Women’s increased sensitivity to pain may be attributable to differences in the nervous system’s processing of pain, sex hormones, genetics, gender roles, mood, emotions, and stress and coping mechanisms. Women even respond differently to treatments for pain. Research on sex-differences data analysis in animal-models and better studies that include women could provide clues to effectively managing chronic pain in both men and women, said Wetherington. And that’s good news for everyone.
From “Beyond the Fig Leaf: The Science of Sex and Gender Differences,” chaired by Janine Clayton (Director, ORWH) and held on October 9, 2012. To see a videocast, go to https://videocast.nih.gov/launch.asp?17607
One Gene, One Disease, Two Races: A Transatlantic Journey
Given the way humans migrate throughout the world, few ethnic groups are completely free of genetic mixing. NIH researchers are trying to understand how ethnic differences—and the underlying genetics—may play a role in noncommunicable diseases.
Cheryl Winkler (NCI’s Frederick National Laboratory for Cancer Research) and Jeffrey Kopp (NIDDK) are using admixture mapping to trace genetic traits in people of mixed ancestry such as African Americans. Compared with European Americans, African Americans have a higher risk of developing chronic kidney disease (CKD).
Winkler and Kopp and collaborators at Harvard Medical School (Boston) found that two sequence variants (G1 and G2) of the apolipoprotein-1 gene (APOL1), on chromosome 22, increased the risk of the kidney diseases focal segmental glomerulosclerosis, human-immunodeficiency-virus-associated nephropathy, and hypertension-attributed kidney disease. Recently Winkler reported on a strong association between CKD and APOL1 variants in African Americans with hypertension: Those with two risky variants of the gene are much more likely to develop progressive kidney disease (Kidney Int DOI:10.1038/ki.2012.263).
The APOL1 variants are not all bad, however. They are also key to the host defense against Trypanosoma brucei, the parasite responsible for African sleeping sickness. A single copy of the renal risk allele protects against sleeping sickness whereas two copies increase the risk for kidney disease.
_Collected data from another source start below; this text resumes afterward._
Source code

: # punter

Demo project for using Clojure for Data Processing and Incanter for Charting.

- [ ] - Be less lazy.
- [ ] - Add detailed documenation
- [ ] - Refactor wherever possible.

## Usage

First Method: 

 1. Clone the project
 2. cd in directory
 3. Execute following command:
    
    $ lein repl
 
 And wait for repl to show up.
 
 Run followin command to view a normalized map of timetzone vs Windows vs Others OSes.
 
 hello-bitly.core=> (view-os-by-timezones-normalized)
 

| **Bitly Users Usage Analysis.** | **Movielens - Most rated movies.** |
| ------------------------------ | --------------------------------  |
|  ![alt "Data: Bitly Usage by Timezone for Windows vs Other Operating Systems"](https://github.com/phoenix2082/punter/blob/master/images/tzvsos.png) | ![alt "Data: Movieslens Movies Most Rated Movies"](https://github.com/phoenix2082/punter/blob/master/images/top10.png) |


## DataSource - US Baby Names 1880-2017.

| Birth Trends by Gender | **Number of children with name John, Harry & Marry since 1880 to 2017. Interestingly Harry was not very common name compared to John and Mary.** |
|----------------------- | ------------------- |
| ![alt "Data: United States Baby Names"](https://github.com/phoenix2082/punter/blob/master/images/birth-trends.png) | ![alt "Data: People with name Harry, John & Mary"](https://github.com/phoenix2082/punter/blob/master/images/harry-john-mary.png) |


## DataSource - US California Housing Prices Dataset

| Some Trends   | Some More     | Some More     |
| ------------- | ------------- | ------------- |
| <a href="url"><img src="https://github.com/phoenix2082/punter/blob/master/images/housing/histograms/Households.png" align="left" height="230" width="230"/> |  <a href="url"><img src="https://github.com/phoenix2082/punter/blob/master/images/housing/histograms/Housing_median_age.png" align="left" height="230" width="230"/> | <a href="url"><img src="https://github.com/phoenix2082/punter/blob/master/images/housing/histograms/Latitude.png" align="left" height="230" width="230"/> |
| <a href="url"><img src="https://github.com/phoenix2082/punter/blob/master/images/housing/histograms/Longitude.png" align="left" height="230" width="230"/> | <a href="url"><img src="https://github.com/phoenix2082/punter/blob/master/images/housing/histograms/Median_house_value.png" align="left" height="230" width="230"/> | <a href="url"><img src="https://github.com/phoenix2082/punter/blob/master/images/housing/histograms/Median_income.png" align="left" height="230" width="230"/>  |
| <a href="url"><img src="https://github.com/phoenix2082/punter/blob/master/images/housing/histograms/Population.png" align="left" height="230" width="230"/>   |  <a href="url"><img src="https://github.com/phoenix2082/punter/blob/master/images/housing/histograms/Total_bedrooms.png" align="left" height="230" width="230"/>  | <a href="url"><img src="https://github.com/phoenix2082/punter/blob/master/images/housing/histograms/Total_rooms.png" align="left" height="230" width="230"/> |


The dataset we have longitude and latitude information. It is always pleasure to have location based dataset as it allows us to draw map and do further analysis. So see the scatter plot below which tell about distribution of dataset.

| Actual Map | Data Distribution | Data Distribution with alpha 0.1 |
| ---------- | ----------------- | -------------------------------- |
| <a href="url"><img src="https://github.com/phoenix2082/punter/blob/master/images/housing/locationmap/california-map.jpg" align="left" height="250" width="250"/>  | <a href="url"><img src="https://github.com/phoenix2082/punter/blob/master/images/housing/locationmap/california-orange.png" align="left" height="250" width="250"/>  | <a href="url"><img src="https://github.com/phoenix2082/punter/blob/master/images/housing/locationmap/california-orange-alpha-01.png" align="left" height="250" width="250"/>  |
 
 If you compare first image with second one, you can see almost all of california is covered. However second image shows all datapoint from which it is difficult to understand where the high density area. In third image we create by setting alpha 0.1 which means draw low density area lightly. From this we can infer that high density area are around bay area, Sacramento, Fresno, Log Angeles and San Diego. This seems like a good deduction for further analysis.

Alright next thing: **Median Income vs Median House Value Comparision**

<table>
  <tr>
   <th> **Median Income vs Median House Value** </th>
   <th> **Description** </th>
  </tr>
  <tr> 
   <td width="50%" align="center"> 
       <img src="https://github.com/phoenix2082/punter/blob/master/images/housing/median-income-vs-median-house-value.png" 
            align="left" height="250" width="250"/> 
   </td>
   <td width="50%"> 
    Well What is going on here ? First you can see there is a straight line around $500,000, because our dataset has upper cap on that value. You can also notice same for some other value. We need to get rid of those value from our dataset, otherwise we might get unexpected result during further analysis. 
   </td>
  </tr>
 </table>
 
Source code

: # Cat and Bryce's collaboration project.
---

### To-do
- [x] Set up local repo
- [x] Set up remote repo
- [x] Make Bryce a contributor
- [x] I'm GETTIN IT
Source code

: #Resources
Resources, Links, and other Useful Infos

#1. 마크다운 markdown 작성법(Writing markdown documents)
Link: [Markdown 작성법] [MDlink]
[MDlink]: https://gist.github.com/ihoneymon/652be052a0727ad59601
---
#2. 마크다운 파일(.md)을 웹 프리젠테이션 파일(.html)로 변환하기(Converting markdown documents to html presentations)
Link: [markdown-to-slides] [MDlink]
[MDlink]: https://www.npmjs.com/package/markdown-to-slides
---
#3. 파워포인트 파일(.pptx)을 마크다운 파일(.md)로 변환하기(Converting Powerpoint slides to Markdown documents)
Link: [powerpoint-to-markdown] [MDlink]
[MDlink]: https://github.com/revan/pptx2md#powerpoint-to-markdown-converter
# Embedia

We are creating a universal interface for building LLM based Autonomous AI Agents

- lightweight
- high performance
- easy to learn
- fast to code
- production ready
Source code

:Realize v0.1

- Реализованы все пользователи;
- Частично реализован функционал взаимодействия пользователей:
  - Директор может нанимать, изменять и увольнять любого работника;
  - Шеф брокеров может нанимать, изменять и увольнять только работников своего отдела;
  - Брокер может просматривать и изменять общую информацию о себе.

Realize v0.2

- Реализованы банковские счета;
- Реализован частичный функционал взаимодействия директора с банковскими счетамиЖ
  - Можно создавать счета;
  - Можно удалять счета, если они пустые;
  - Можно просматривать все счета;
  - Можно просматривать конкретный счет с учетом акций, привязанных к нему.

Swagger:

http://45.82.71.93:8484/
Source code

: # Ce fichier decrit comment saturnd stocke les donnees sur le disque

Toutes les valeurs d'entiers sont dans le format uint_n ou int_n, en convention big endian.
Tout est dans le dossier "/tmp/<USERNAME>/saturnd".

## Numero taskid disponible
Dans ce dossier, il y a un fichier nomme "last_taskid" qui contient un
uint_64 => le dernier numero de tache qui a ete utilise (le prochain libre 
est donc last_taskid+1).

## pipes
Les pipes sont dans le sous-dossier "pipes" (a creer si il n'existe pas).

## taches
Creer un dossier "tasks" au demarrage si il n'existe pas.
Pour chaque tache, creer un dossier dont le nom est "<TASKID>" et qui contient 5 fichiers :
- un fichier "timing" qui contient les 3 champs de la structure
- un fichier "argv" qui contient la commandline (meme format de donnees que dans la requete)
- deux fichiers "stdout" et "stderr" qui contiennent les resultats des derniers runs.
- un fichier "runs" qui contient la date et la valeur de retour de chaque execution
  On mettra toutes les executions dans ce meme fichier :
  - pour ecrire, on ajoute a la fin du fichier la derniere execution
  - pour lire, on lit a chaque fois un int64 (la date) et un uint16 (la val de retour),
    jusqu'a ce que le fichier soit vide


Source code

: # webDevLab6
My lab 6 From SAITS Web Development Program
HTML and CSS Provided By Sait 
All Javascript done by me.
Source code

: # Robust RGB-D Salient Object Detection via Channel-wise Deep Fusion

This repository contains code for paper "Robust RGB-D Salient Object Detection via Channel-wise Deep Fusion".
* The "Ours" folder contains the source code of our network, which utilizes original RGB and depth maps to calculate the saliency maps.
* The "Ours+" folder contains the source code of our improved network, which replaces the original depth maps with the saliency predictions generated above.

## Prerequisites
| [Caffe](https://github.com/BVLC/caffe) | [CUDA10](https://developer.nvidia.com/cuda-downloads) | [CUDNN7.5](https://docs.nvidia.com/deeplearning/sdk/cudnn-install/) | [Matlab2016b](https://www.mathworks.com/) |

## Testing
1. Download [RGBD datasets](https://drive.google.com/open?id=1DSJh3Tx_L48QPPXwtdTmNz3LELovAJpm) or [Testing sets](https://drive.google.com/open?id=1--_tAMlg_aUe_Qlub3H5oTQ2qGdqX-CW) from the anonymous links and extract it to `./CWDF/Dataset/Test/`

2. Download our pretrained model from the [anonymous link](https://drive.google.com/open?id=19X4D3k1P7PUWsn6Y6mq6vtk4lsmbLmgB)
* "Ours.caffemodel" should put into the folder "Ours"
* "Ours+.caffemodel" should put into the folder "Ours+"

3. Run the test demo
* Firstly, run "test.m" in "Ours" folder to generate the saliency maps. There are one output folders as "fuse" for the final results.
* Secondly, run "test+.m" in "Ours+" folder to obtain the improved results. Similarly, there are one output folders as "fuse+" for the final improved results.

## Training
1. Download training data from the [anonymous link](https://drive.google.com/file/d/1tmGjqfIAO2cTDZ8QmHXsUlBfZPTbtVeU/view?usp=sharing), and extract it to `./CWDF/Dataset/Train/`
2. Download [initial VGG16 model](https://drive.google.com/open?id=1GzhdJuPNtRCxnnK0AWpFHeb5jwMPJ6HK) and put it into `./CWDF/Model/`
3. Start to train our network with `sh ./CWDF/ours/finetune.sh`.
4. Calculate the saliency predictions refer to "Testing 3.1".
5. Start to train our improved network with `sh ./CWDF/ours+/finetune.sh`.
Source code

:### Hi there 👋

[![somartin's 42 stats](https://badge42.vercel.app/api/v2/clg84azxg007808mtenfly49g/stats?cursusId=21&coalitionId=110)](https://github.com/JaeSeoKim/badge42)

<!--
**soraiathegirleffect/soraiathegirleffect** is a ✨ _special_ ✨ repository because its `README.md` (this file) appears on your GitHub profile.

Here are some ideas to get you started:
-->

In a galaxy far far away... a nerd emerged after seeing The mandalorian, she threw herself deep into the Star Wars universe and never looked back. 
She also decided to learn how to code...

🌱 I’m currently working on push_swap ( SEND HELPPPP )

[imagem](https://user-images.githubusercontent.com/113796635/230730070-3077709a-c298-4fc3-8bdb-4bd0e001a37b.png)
In the United States, 46 percent of African Americans carry one of the two APOL1 risk variants and 11 to 15 percent carry both.
On the other side of the Atlantic, these variants—especially G1—occur more often in West Africans. APOL1 risk variants also occur frequently in populations with recent African ancestry and are absent in other populations. Winkler and colleagues hypothesize that the risk variants, while critical for survival in Africa, may contribute to the high rates of renal disease in African Americans.
Winkler will continue to investigate the relationship of APOL1 risk alleles as well as the molecular mechanisms of the ApoL1 protein in CKD. She hopes her work will lead to improved diagnostic and therapeutic options for people with kidney disease. She and her colleagues will explore whether there is a role for APOL1 genetic testing in personalized medicine to identify individuals at particular risk for kidney disease and if so, to initiate periodic health screening and early therapy.
From the 2012 Research Festival’s session “Health Disparities: Advances in Translational, Clinical, and Population Sciences,” co-chaired by Anil Wali (NCI) and Jeffrey Kopp (NIDDK); sponsored by the NIH Translational Research Interest Group and held on October 10, 2012.
Understanding Parkinson Disease
Parkinson disease (PD) is an insidious neurodegenerative disease that affects more than one million older adults in the United States and destroys dopaminergic neurons within a region of the midbrain known as the substantia nigra. PD causes tremors, slowed movement, rigid muscles, difficulty walking, and changes in speech. At the first noticeable sensation of motor impairment, up to 80 percent of these neurons have already succumbed to the disease. Researchers such as Honglei Chen (NIEHS) understand the importance of developing a means to detect PD early. He is using data from several large population studies to track patients with clusters of premotor symptoms such as loss of smell, constipation, and sleep disturbances. None of these symptoms guarantee that an individual will develop PD, but Chen hopes to identify and predict who is at risk for the disease and to understand the early disease etiology.
Postdoctoral fellow and Fellows Award for Research Excellence (FARE) winner Sarah Rothman (NIA) is also unraveling the mysteries of PD. She is focusing on a mutation in the gene that codes for the protein alpha-synuclein, which makes up Lewy bodies (abnormal aggregates of protein) that develop in dopaminergic neurons in PD patients. She noticed that mice with the mutation did not gain weight even when fed a high-calorie diet. Rothman then reviewed published clinical literature on human PD patients and learned that certain patients experienced weight loss and a lower rate of diabetes. Rothman went back to her mouse studies and confirmed that PD mice fed a high-calorie diet expended more energy, showed better insulin regulation, and had less body fat than normal mice fed the same high-calorie diet. She explained that a possible mediator of this effect might be decreased concentrations of leptin—a hormone responsible for suppressing appetite—in the mouse model and in people with PD.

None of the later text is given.